__Exercise aim__
Begin with the first line of the material and write out each line exactly, ending with the line that contains "no, Severus. I". Pictures are not part of the copy.

:::

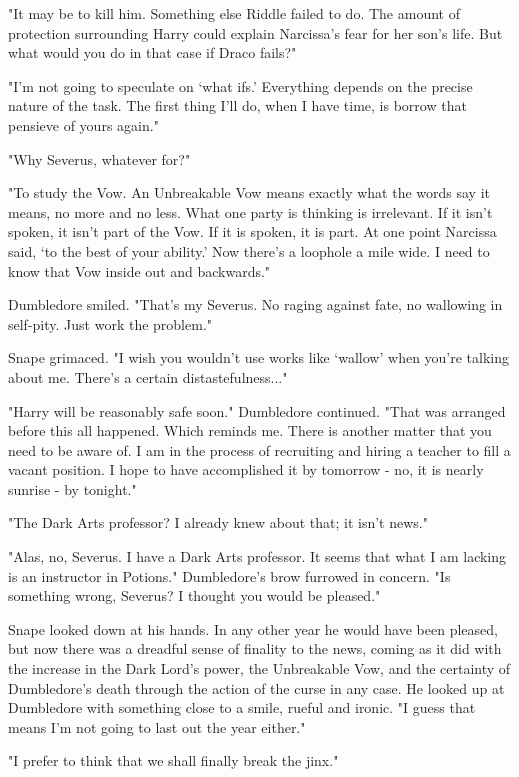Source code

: \documentclass[a4paper,11pt]{article}
\begin{document}
"It may be to kill him. Something else Riddle failed to do. The amount of protection surrounding Harry could explain Narcissa's fear for her son's life. But what would you do in that case if Draco fails?"

"I'm not going to speculate on `what ifs.' Everything depends on the precise nature of the task. The first thing I'll do, when I have time, is borrow that pensieve of yours again."

"Why Severus, whatever for?"

"To study the Vow. An Unbreakable Vow means exactly what the words say it means, no more and no less. What one party is thinking is irrelevant. If it isn't spoken, it isn't part of the Vow. If it is spoken, it is part. At one point Narcissa said, `to the best of your ability.' Now there's a loophole a mile wide. I need to know that Vow inside out and backwards."

Dumbledore smiled. "That's my Severus. No raging against fate, no wallowing in self-pity. Just work the problem."

Snape grimaced. "I wish you wouldn't use works like `wallow' when you're talking about me. There's a certain distastefulness..."

"Harry will be reasonably safe soon." Dumbledore continued. "That was arranged before this all happened. Which reminds me. There is another matter that you need to be aware of. I am in the process of recruiting and hiring a teacher to fill a vacant position. I hope to have accomplished it by tomorrow - no, it is nearly sunrise - by tonight."

"The Dark Arts professor? I already knew about that; it isn't news."

"Alas, no, Severus. I have a Dark Arts professor. It seems that what I am lacking is an instructor in Potions." Dumbledore's brow furrowed in concern. "Is something wrong, Severus? I thought you would be pleased."

Snape looked down at his hands. In any other year he would have been pleased, but now there was a dreadful sense of finality to the news, coming as it did with the increase in the Dark Lord's power, the Unbreakable Vow, and the certainty of Dumbledore's death through the action of the curse in any case. He looked up at Dumbledore with something close to a smile, rueful and ironic. "I guess that means I'm not going to last out the year either."

"I prefer to think that we shall finally break the jinx."
\end{document}

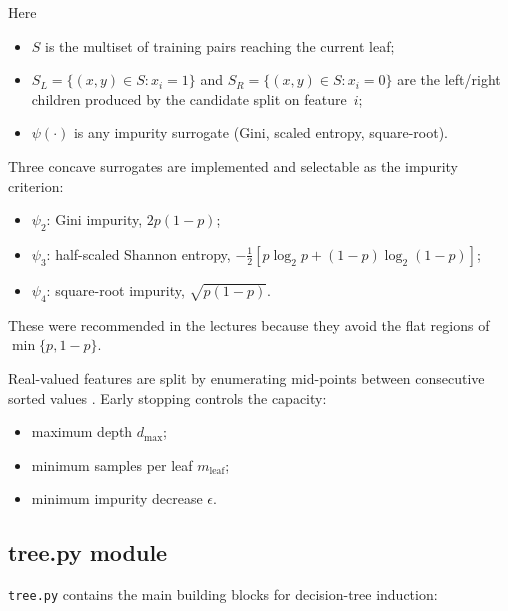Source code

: \documentclass[12pt]{report}
\begin{document}
Here  

\begin{itemize}
  \item \(S\) is the multiset of training pairs reaching the current leaf;
  \item \(S_L=\{(x,y)\!\in\!S : x_i=1\}\) and
        \(S_R=\{(x,y)\!\in\!S : x_i=0\}\) are the left/right children
        produced by the candidate split on feature~\(i\);
  \item \(\psi(\cdot)\) is any impurity surrogate
        (Gini, scaled entropy, square-root).
\end{itemize}

Three concave surrogates are implemented and selectable as the impurity criterion:
\begin{itemize}
  \item $\psi_2$: Gini impurity, $2p(1-p)$;
  \item $\psi_3$: half-scaled Shannon entropy, $-\tfrac{1}{2}[p \log_2 p + (1-p)\log_2(1-p)]$;
  \item $\psi_4$: square-root impurity, $\sqrt{p(1-p)}$.
\end{itemize}

These were recommended in the lectures because they avoid the flat regions of
$\min\{p,1-p\}$.

Real-valued features are split by enumerating mid-points between consecutive sorted
values \citep[p.\,255]{shalev}.  Early stopping controls the capacity:

\begin{itemize}
  \item maximum depth $d_{\max}$;
  \item minimum samples per leaf $m_{\text{leaf}}$;
  \item minimum impurity decrease $\epsilon$.
\end{itemize}

\subsection{tree.py module}
\texttt{tree.py} contains the main building blocks for decision-tree induction:
\end{document}
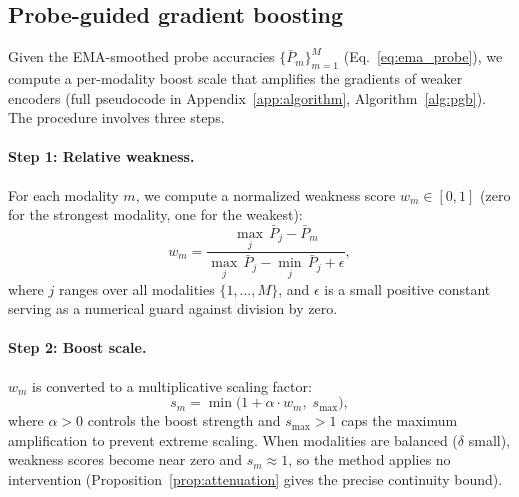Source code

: \documentclass{article} %
\begin{document}
\subsection{Probe-guided gradient boosting}
\label{sec:boost}

Given the EMA-smoothed probe accuracies $\{\bar{P}_m\}_{m=1}^{M}$ (Eq.~\ref{eq:ema_probe}), we compute a per-modality boost scale that amplifies the gradients of weaker encoders (full pseudocode in Appendix~\ref{app:algorithm}, Algorithm~\ref{alg:pgb}). The procedure involves three steps.

\paragraph{Step 1: Relative weakness.}
For each modality $m$, we compute a normalized weakness score $w_m \in [0,1]$ (zero for the strongest modality, one for the weakest):
%
\begin{equation}
\label{eq:weakness}
w_m = \frac{\max_j\,\bar{P}_j - \bar{P}_m}{\max_j\,\bar{P}_j - \min_j\,\bar{P}_j + \epsilon},
\end{equation}
%
where $j$ ranges over all modalities $\{1, \ldots, M\}$, and $\epsilon$ is a small positive constant serving as a numerical guard against division by zero.

\paragraph{Step 2: Boost scale.}
$w_m$ is converted to a multiplicative scaling factor:
%
\begin{equation}
\label{eq:boost_scale}
s_m = \min\!\bigl(1 + \alpha \cdot w_m,\; s_{\max}\bigr),
\end{equation}
%
where $\alpha > 0$ controls the boost strength and $s_{\max} > 1$ caps the maximum amplification to prevent extreme scaling. When modalities are balanced ($\delta$ small), weakness scores become near zero and $s_m \approx 1$, so the method applies no intervention (Proposition~\ref{prop:attenuation} gives the precise continuity bound).
\end{document}
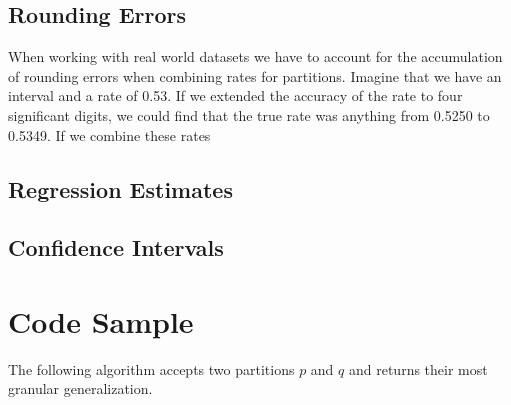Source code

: \documentclass[]{article}
\begin{document}
\hypertarget{rounding-errors}{%
\subsection{Rounding Errors}\label{rounding-errors}}

When working with real world datasets we have to account for the
accumulation of rounding errors when combining rates for partitions.
Imagine that we have an interval and a rate of 0.53. If we extended the
accuracy of the rate to four significant digits, we could find that the
true rate was anything from 0.5250 to 0.5349. If we combine these rates

\hypertarget{regression-estimates}{%
\subsection{Regression Estimates}\label{regression-estimates}}

\hypertarget{confidence-intervals}{%
\subsection{Confidence Intervals}\label{confidence-intervals}}

\hypertarget{code-sample}{%
\section{Code Sample}\label{code-sample}}

The following algorithm accepts two partitions \(p\) and \(q\) and
returns their most granular generalization.
\end{document}

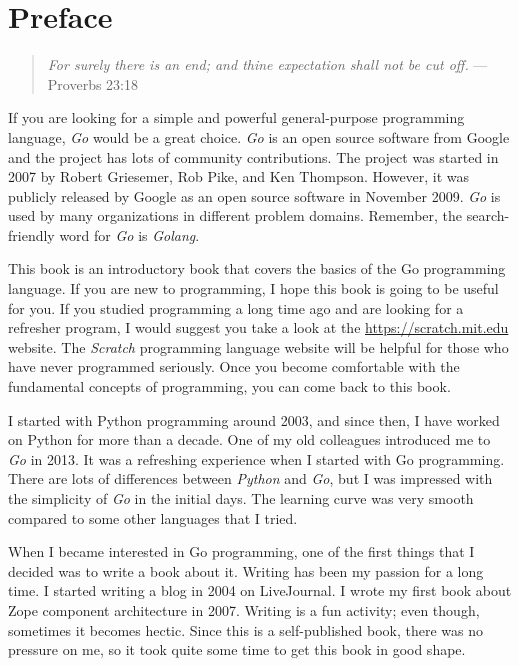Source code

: \cleardoublepage
{}
\chapter*{Preface}

\begin{quote}
\textit{For surely there is an end; and thine expectation shall not be cut
off.} --- Proverbs 23:18
\end{quote}

If you are looking for a simple and powerful general-purpose
programming language, \textit{Go} would be a great
choice.  \textit{Go} is an open source software from Google and the
project has lots of community contributions.  The project was started
in 2007 by Robert Griesemer, Rob Pike, and Ken Thompson.  However, it
was publicly released by Google as an open source software in November
2009.  \textit{Go} is used by many organizations in different problem
domains.  Remember, the search-friendly word for \textit{Go}
is \textit{Golang}.

This book is an introductory book that covers the basics of the Go
programming language.  If you are new to programming, I hope this book
is going to be useful for you.  If you studied programming a long time
ago and are looking for a refresher program, I would suggest you take
a look at the \url{https://scratch.mit.edu} website.
The \textit{Scratch} programming language website will be helpful for
those who have never programmed seriously.  Once you become
comfortable with the fundamental concepts of programming, you can come
back to this book.

I started with Python programming around 2003, and since then, I have
worked on Python for more than a decade.  One of my old colleagues
introduced me to \textit{Go} in 2013.  It was a refreshing experience
when I started with Go programming.  There are lots of differences
between \textit{Python} and \textit{Go}, but I was impressed with the
simplicity of \textit{Go} in the initial days.  The learning curve was
very smooth compared to some other languages that I tried.

When I became interested in Go programming, one of the first things
that I decided was to write a book about it.  Writing has been my
passion for a long time.  I started writing a blog in 2004 on
LiveJournal.  I wrote my first book about Zope component architecture
in 2007.  Writing is a fun activity; even though, sometimes it becomes
hectic.  Since this is a self-published book, there was no pressure on
me, so it took quite some time to get this book in good shape.

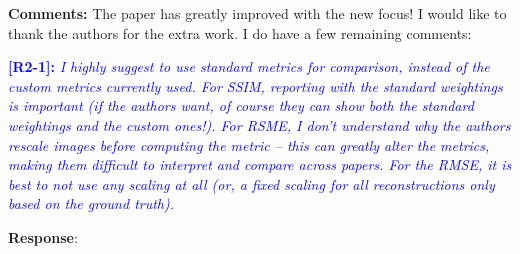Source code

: \documentclass[11pt]{article}
\begin{document}
\textbf{Comments:} The paper has greatly improved with the new focus! I
would like to thank the authors for the extra work. I do have a few
remaining comments:

\vspace{0.5cm}\textcolor{blue}{\textbf{[R2-1]:} \textit{I highly suggest to use
    standard metrics for comparison, instead of the custom metrics
    currently used. For SSIM, reporting with the standard weightings
    is important (if the authors want, of course they can show both
    the standard weightings and the custom ones!). For RSME, I don't
    understand why the authors rescale images before computing the
    metric -- this can greatly alter the metrics, making them
    difficult to interpret and compare across papers. For the RMSE, it
    is best to not use any scaling at all (or, a fixed scaling for all
    reconstructions only based on the ground truth).  }}

\textbf{Response}:
\end{document}
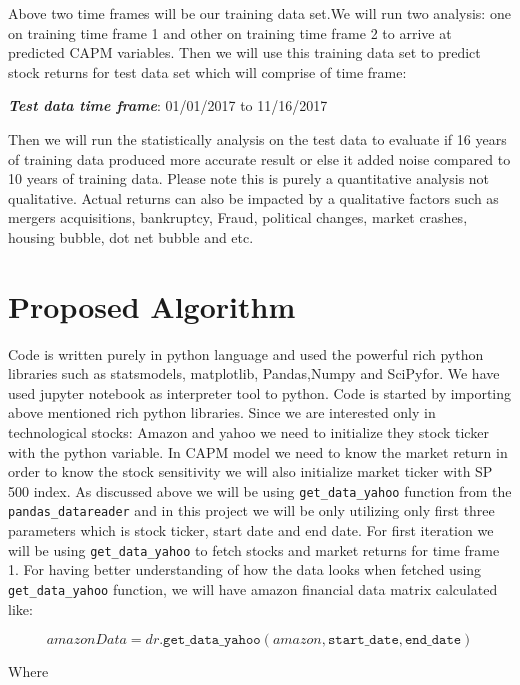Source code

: \indent
Above two time frames will be our training data set.We will run two analysis: one on training time frame 1 and other on training time frame 2 to arrive at predicted
CAPM variables. Then we will use this training data set to predict stock returns for test data set which will comprise of time frame:

\begin{algorithm}
\textbf{\textit{Test data time frame}}: 01/01/2017 to 11/16/2017\newline
\end{algorithm}

Then we will run the statistically analysis on the test data to evaluate if 16 years of training data produced more accurate result or else it added noise compared
to 10 years of training data. Please note this is purely a quantitative analysis not qualitative. Actual returns can also be impacted by a qualitative factors
such as mergers acquisitions, bankruptcy, Fraud, political changes, market crashes, housing bubble, dot net bubble and etc.  

\section{Proposed Algorithm}

Code is written purely in python language and used the powerful rich python libraries such as statsmodels, matplotlib, Pandas,Numpy and SciPyfor. 
We have used jupyter notebook as interpreter tool to python. Code is started by importing above mentioned rich python libraries. Since we are interested 
only in technological stocks: Amazon and yahoo we need to initialize they stock ticker with the python variable. In CAPM model we need to know the market
return in order to know the stock sensitivity we will also initialize market ticker with SP 500 index. As discussed above we will be using \texttt{get\_data\_yahoo} 
function from the \texttt{pandas\_datareader} and in this project we will be only utilizing only first three parameters which is stock ticker, start date and 
end date. For first iteration we will be using \texttt{get\_data\_yahoo}  to fetch stocks and market returns for time frame 1. For having better understanding 
of how the data looks when fetched using \texttt{get\_data\_yahoo}  function, we will have amazon financial data matrix calculated like:

$$amazonData = dr.\texttt{get\_data\_yahoo}(amazon,\texttt{start\_date},\texttt{end\_date})$$

\indent
Where 
\indent


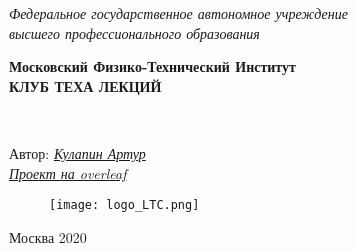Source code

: \begin{titlepage}
	\clearpage\thispagestyle{empty}
	\centering
	
	\textit{Федеральное государственное автономное учреждение \\
		высшего профессионального образования}
	\vspace{0.5ex}
	
	\textbf{Московский Физико-Технический Институт \\ КЛУБ ТЕХА ЛЕКЦИЙ}
	\vspace{20ex}
	\vspace{13ex}
	
	\\
	
	\vspace{1ex}
	Автор: \href{https://vk.com/kulart00}{\textit{Кулапин Артур}}
	\\
	\href{https://www.overleaf.com/read/hgdqksrpzrbt}{\textit{Проект на overleaf}}
	
	\begin{figure}[!ht]
		\centering
		\texttt{[image: logo\_LTC.png]}
		\label{fig:my_label}
	\end{figure}

	\vfill
	Москва 2020 
	\pagebreak
	
\end{titlepage}
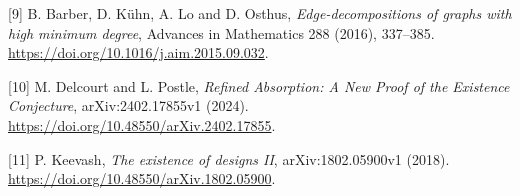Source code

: \documentclass[spanish,11pt,a4paper]{article}
\begin{document}
\begin{minipage}{\linewidth}
{[}9{]} B. Barber, D. Kühn, A. Lo and D. Osthus, \emph{Edge-decompositions of graphs with high minimum degree}, Advances in Mathematics 288 (2016), 337--385. \url{https://doi.org/10.1016/j.aim.2015.09.032}.

{[}10{]} M. Delcourt and L. Postle, \emph{Refined Absorption: A New Proof of the Existence Conjecture}, arXiv:2402.17855v1 (2024). \url{https://doi.org/10.48550/arXiv.2402.17855}.

{[}11{]} P. Keevash, \emph{The existence of designs II}, arXiv:1802.05900v1 (2018). \url{https://doi.org/10.48550/arXiv.1802.05900}.

\endgroup

\end{minipage}
\end{document}
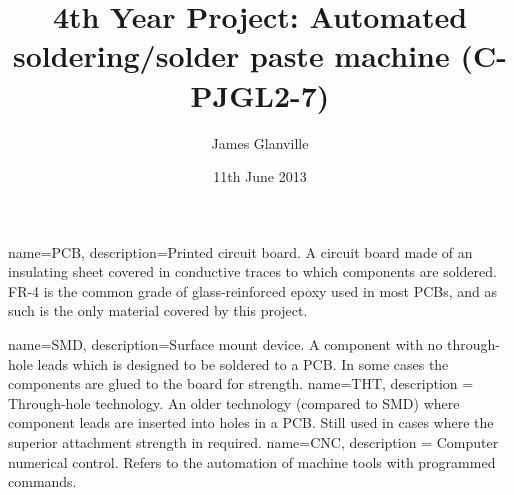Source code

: {
	name=PCB,
	description={Printed circuit board. A circuit board made of an insulating sheet covered in conductive traces to which components are soldered. FR-4 is the common grade
			of glass-reinforced epoxy used in most PCBs, and as such is the only material covered by this project.}
}

{
	name=SMD,
	description={Surface mount device. A component with no through-hole leads which is designed to be soldered to a PCB. In some cases the components are glued to the board
			for strength.}
}
{
	name=THT,
	description = {Through-hole technology. An older technology (compared to SMD) where component leads are inserted into holes in a PCB. Still used in cases where the superior 
			attachment strength in required.}
}
{
	name=CNC,
	description = {Computer numerical control. Refers to the automation of machine tools with programmed commands.}
}


\usepackage{amsmath}                   %


\usepackage{listings}                  %
\lstset{
  basicstyle = \small
}

\providecommand{\e}[1]{\ensuremath{\times10^{#1}}}
\providecommand{\degrees}{\ensuremath{^{\circ}}}

\title{4th Year Project: Automated soldering/solder paste machine (C-PJGL2-7)} %
\author{James Glanville}
\date{11th June 2013}

\hypersetup{
    colorlinks,
    allcolors=blue,
    linktoc=all,
}



\maketitle

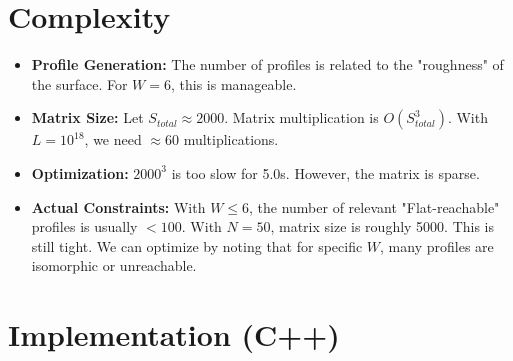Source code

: \documentclass[11pt]{article}
\begin{document}
\section*{Complexity}
\begin{itemize}
    \item \textbf{Profile Generation:} The number of profiles is related to the "roughness" of the surface. For $W=6$, this is manageable.
    \item \textbf{Matrix Size:} Let $S_{total} \approx 2000$. Matrix multiplication is $O(S_{total}^3)$. With $L=10^{18}$, we need $\approx 60$ multiplications.
    \item \textbf{Optimization:} $2000^3$ is too slow for 5.0s. However, the matrix is sparse.
    \item \textbf{Actual Constraints:} With $W \le 6$, the number of relevant "Flat-reachable" profiles is usually $< 100$. With $N=50$, matrix size is roughly 5000. This is still tight. We can optimize by noting that for specific $W$, many profiles are isomorphic or unreachable.
\end{itemize}

\newpage
\section*{Implementation (C++)}
\end{document}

:::

__Exercise output__
Source code

: \documentclass[a4paper,11pt]{article}
\begin{document}
"It may be to kill him. Something else Riddle failed to do. The amount of protection surrounding Harry could explain Narcissa's fear for her son's life. But what would you do in that case if Draco fails?"

"I'm not going to speculate on `what ifs.' Everything depends on the precise nature of the task. The first thing I'll do, when I have time, is borrow that pensieve of yours again."

"Why Severus, whatever for?"

"To study the Vow. An Unbreakable Vow means exactly what the words say it means, no more and no less. What one party is thinking is irrelevant. If it isn't spoken, it isn't part of the Vow. If it is spoken, it is part. At one point Narcissa said, `to the best of your ability.' Now there's a loophole a mile wide. I need to know that Vow inside out and backwards."

Dumbledore smiled. "That's my Severus. No raging against fate, no wallowing in self-pity. Just work the problem."

Snape grimaced. "I wish you wouldn't use works like `wallow' when you're talking about me. There's a certain distastefulness..."

"Harry will be reasonably safe soon." Dumbledore continued. "That was arranged before this all happened. Which reminds me. There is another matter that you need to be aware of. I am in the process of recruiting and hiring a teacher to fill a vacant position. I hope to have accomplished it by tomorrow - no, it is nearly sunrise - by tonight."

"The Dark Arts professor? I already knew about that; it isn't news."

"Alas, no, Severus. I have a Dark Arts professor. It seems that what I am lacking is an instructor in Potions." Dumbledore's brow furrowed in concern. "Is something wrong, Severus? I thought you would be pleased."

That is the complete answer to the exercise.